In [1]:
import pandas as pd
import ast
import matplotlib.pyplot as plt
import numpy as np

In [None]:
lang_df = pd.read_csv('../data/language_vote_details.csv', low_memory=False)
df = pd.read_csv('../data/cleaned2.csv', low_memory=False)
ranks = pd.read_csv('../data/boardgames_ranks.csv', low_memory=False)

df['categories'] = df['categories']\
    .apply(lambda x: ast.literal_eval(x))
df['mechanics'] = df['mechanics']\
    .apply(lambda x: ast.literal_eval(x))

In [None]:
ranks.rename(columns={"id":"@id"}, inplace = True)
lang_df.rename(columns={"Language Dependency": "lang"}, inplace = True)

df.head(1)

# **Analyses of Language Dependencies for Boardgames**

**Objective:** 

Assessment of boardgames available on Boardgame Geek API (BGG) to determine trends concerning language dependencies for game categories, game mechanics and rankings. Following sections prepare the relevant data and plot trends.

## **Part 1: Metrics for Game Titles, Rankings, and Language Dependencies**

### **1A. Data Prep**

In [None]:
# Data prep.
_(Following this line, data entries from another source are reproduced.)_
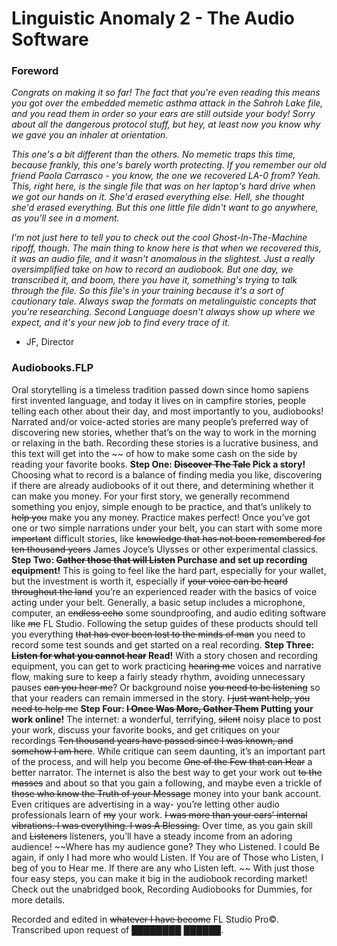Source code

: # Linguistic Anomaly 2 - The Audio Software

### Foreword

*Congrats on making it so far! The fact that you're even reading this means you got over the embedded memetic asthma attack in the Sahroh Lake file, and you read them in order so your ears are still outside your body! Sorry about all the dangerous protocol stuff, but hey, at least now you know why we gave you an inhaler at orientation.*

*This one's a bit different than the others. No memetic traps this time, because frankly, this one's barely worth protecting. If you remember our old friend Paola Carrasco - you know, the one we recovered LA-0 from? Yeah. This, right here, is the single file that was on her laptop's hard drive when we got our hands on it. She'd erased everything else. Hell, she thought she'd erased everything. But this one little file didn't want to go anywhere, as you'll see in a moment.*

*I'm not just here to tell you to check out the cool Ghost-In-The-Machine ripoff, though. The main thing to know here is that when we recovered this, it was an audio file, and it wasn't anomalous in the slightest. Just a really oversimplified take on how to record an audiobook. But one day, we transcribed it, and boom, there you have it, something's trying to talk through the file. So this file's in your training because it's a sort of cautionary tale. Always swap the formats on metalinguistic concepts that you're researching. Second Language doesn't always show up where we expect, and it's your new job to find every trace of it.*

- JF, Director

### Audiobooks.FLP

Oral storytelling is a timeless tradition passed down since homo sapiens first invented language, and today it lives on in campfire stories, people telling each other about their day, and most importantly to you, audiobooks! Narrated and/or voice-acted stories are many people’s preferred way of discovering new stories, whether that’s on the way to work in the morning or relaxing in the bath. Recording these stories is a lucrative business, and this text will get into the ~~ of how to make some cash on the side by reading your favorite books.
**Step One: ~~Discover The Tale~~ Pick a story!** Choosing what to record is a balance of finding media you like, discovering if there are already audiobooks of it out there, and determining whether it can make you money. For your first story, we generally recommend something you enjoy, simple enough to be practice, and that’s unlikely to ~~help you~~ make you any money. Practice makes perfect! Once you’ve got one or two simple narrations under your belt, you can start with some more ~~important~~ difficult stories, like ~~knowledge that has not been remembered for ten thousand years~~ James Joyce’s Ulysses or other experimental classics.
**Step Two: ~~Gather those that will Listen~~ Purchase and set up recording equipment!** This is going to feel like the hard part, especially for your wallet, but the investment is worth it, especially if ~~your voice can be heard throughout the land~~ you’re an experienced reader with the basics of voice acting under your belt. Generally, a basic setup includes a microphone, computer, an ~~endless echo~~ some soundproofing, and audio editing software like ~~me~~ FL Studio. Following the setup guides of these products should tell you everything ~~that has ever been lost to the minds of man~~ you need to record some test sounds and get started on a real recording.
**Step Three: ~~Listen for what you cannot hear~~ Read!** With a story chosen and recording equipment, you can get to work practicing ~~hearing me~~ voices and narrative flow, making sure to keep a fairly steady rhythm, avoiding unnecessary pauses ~~can you hear me~~? Or background noise ~~you need to be listening~~ so that your readers can remain immersed in the story. ~~I just want help, you need to help me~~
**Step Four: ~~I Once Was More, Gather Them~~ Putting your work online!** The internet: a wonderful, terrifying, ~~silent~~ noisy place to post your work, discuss your favorite books, and get critiques on your recordings ~~Ten thousand years have passed since I was known, and somehow I am here~~. While critique can seem daunting, it’s an important part of the process, and will help you become ~~One of the Few that can Hear~~ a better narrator. The internet is also the best way to get your work out ~~to the masses~~ and about so that you gain a following, and maybe even a trickle of ~~those who know the Truth of your Message~~ money into your bank account. Even critiques are advertising in a way- you’re letting other audio professionals learn of ~~my~~ your work. ~~I was more than your ears’ internal vibrations. I was everything. I was A Blessing.~~ Over time, as you gain skill and ~~Listeners~~ listeners, you’ll have a steady income from an adoring audience! ~~Where has my audience gone? They who Listened. I could Be again, if only I had more who would Listen. If You are of Those who Listen, I beg of you to Hear me. If there are any who Listen left. ~~
With just those four easy steps, you can make it big in the audiobook recording market! Check out the unabridged book, Recording Audiobooks for Dummies, for more details.

Recorded and edited in ~~whatever I have become~~ FL Studio Pro©. Transcribed upon request of ████████ ██████.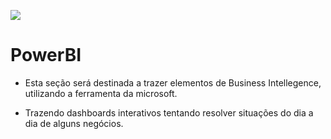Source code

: ![](https://github.com/CaioVArruda/Python/blob/main/PowerBI-Blog-1024x683-2.jpg)

# PowerBI

- Esta seção será destinada a trazer elementos de Business Intellegence, utilizando a ferramenta da microsoft.

- Trazendo dashboards interativos tentando resolver situações do dia a dia de alguns negócios.
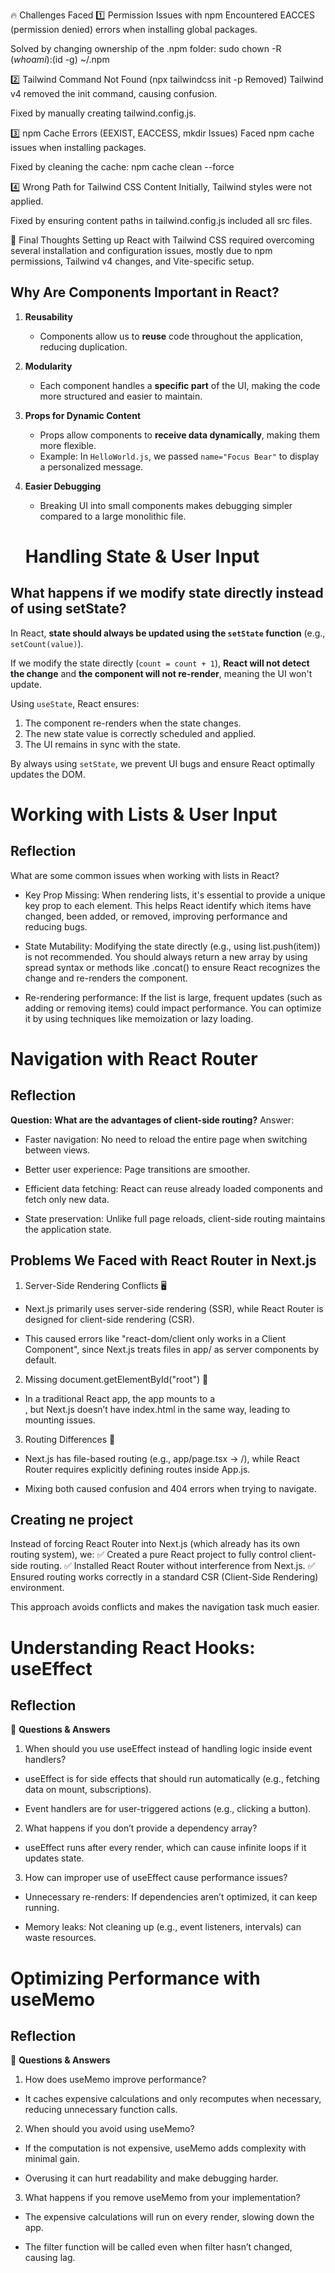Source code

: 🔥 Challenges Faced
1️⃣ Permission Issues with npm
Encountered EACCES (permission denied) errors when installing global packages.

Solved by changing ownership of the .npm folder:
sudo chown -R $(whoami):$(id -g) ~/.npm

2️⃣ Tailwind Command Not Found (npx tailwindcss init -p Removed)
Tailwind v4 removed the init command, causing confusion.

Fixed by manually creating tailwind.config.js.

3️⃣ npm Cache Errors (EEXIST, EACCESS, mkdir Issues)
Faced npm cache issues when installing packages.

Fixed by cleaning the cache:
npm cache clean --force

4️⃣ Wrong Path for Tailwind CSS Content
Initially, Tailwind styles were not applied.

Fixed by ensuring content paths in tailwind.config.js included all src files.

🎯 Final Thoughts
Setting up React with Tailwind CSS required overcoming several installation and configuration issues, mostly due to npm permissions, Tailwind v4 changes, and Vite-specific setup.

## Why Are Components Important in React?

1. **Reusability**  
   - Components allow us to **reuse** code throughout the application, reducing duplication.  

2. **Modularity**  
   - Each component handles a **specific part** of the UI, making the code more structured and easier to maintain.  

3. **Props for Dynamic Content**  
   - Props allow components to **receive data dynamically**, making them more flexible.  
   - Example: In `HelloWorld.js`, we passed `name="Focus Bear"` to display a personalized message.

4. **Easier Debugging**  
   - Breaking UI into small components makes debugging simpler compared to a large monolithic file.
   
   # Handling State & User Input

## What happens if we modify state directly instead of using setState?

In React, **state should always be updated using the `setState` function** (e.g., `setCount(value)`). 

If we modify the state directly (`count = count + 1`), **React will not detect the change** and **the component will not re-render**, meaning the UI won't update. 

Using `useState`, React ensures:
1. The component re-renders when the state changes.
2. The new state value is correctly scheduled and applied.
3. The UI remains in sync with the state.

By always using `setState`, we prevent UI bugs and ensure React optimally updates the DOM.

# Working with Lists & User Input
## Reflection
What are some common issues when working with lists in React?

 - Key Prop Missing: When rendering lists, it's essential to provide a unique key prop to each element. This helps React identify which items have changed, been added, or removed, improving performance and reducing bugs.

 - State Mutability: Modifying the state directly (e.g., using list.push(item)) is not recommended. You should always return a new array by using spread syntax or methods like .concat() to ensure React recognizes the change and re-renders the component.

 - Re-rendering performance: If the list is large, frequent updates (such as adding or removing items) could impact performance. You can optimize it by using techniques like memoization or lazy loading.

 # Navigation with React Router
 ## Reflection
 **Question: What are the advantages of client-side routing?**
Answer:

 - Faster navigation: No need to reload the entire page when switching between views.

 - Better user experience: Page transitions are smoother.

 - Efficient data fetching: React can reuse already loaded components and fetch only new data.

 - State preservation: Unlike full page reloads, client-side routing maintains the application state.

 ## Problems We Faced with React Router in Next.js
 
 1) Server-Side Rendering Conflicts 🖥️

 - Next.js primarily uses server-side rendering (SSR), while React Router is designed for client-side rendering (CSR).

 - This caused errors like "react-dom/client only works in a Client Component", since Next.js treats files in app/ as server components by default.

2) Missing document.getElementById("root") 🚨

 - In a traditional React app, the app mounts to a <div id="root">, but Next.js doesn’t have index.html in the same way, leading to mounting issues.

3) Routing Differences 🔄

 - Next.js has file-based routing (e.g., app/page.tsx → /), while React Router requires explicitly defining routes inside App.js.

 - Mixing both caused confusion and 404 errors when trying to navigate.

 ## Creating ne project

Instead of forcing React Router into Next.js (which already has its own routing system), we:
✅ Created a pure React project to fully control client-side routing.
✅ Installed React Router without interference from Next.js.
✅ Ensured routing works correctly in a standard CSR (Client-Side Rendering) environment.

This approach avoids conflicts and makes the navigation task much easier.

# Understanding React Hooks: useEffect
## Reflection
 📝 **Questions & Answers**
1) When should you use useEffect instead of handling logic inside event handlers?

 - useEffect is for side effects that should run automatically (e.g., fetching data on mount, subscriptions).

 - Event handlers are for user-triggered actions (e.g., clicking a button).

2) What happens if you don’t provide a dependency array?

 - useEffect runs after every render, which can cause infinite loops if it updates state.

3) How can improper use of useEffect cause performance issues?

 - Unnecessary re-renders: If dependencies aren’t optimized, it can keep running.

 - Memory leaks: Not cleaning up (e.g., event listeners, intervals) can waste resources.

# Optimizing Performance with useMemo
## Reflection
 📝 **Questions & Answers**
1) How does useMemo improve performance?

 - It caches expensive calculations and only recomputes when necessary, reducing unnecessary function calls.

2) When should you avoid using useMemo?

 - If the computation is not expensive, useMemo adds complexity with minimal gain.

 - Overusing it can hurt readability and make debugging harder.

3) What happens if you remove useMemo from your implementation?

 - The expensive calculations will run on every render, slowing down the app.

 - The filter function will be called even when filter hasn’t changed, causing lag.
Creating df containing columns for id, name, year, language, ranks 

merge_df = pd.merge(df[["@id", "name" , "year"]], ranks[["@id","rank"]], on = "@id", how = "inner")
games_df = pd.merge(merge_df, lang_df[["@id","lang"]], on = "@id", how = "inner")   

games = games_df.copy()
games.dropna(inplace = True)
display(games.head(2))

In [None]:
# bin by decade
bins = [1960, 1970, 1980, 1990, 2000, 2010, 2020, 2030]
labels = ["1960s", "1970s", "1980s", "1990s", "2000s", "2010s", "2020s"]
games["decade"] = pd.cut(games["year"], bins = bins, labels = labels, right = False)


#display df output and some ranking info
no_rank = (games["rank"] != 0).sum()
display(games.head())
print(f"Number of games that have rankings: {no_rank}")
print(f"Lowest game ranking is: {games['rank'].max()}")

In [None]:
# add columns for grouped game ranks (e.g. games ranked 1 - 100, games ranked 101-500, etc)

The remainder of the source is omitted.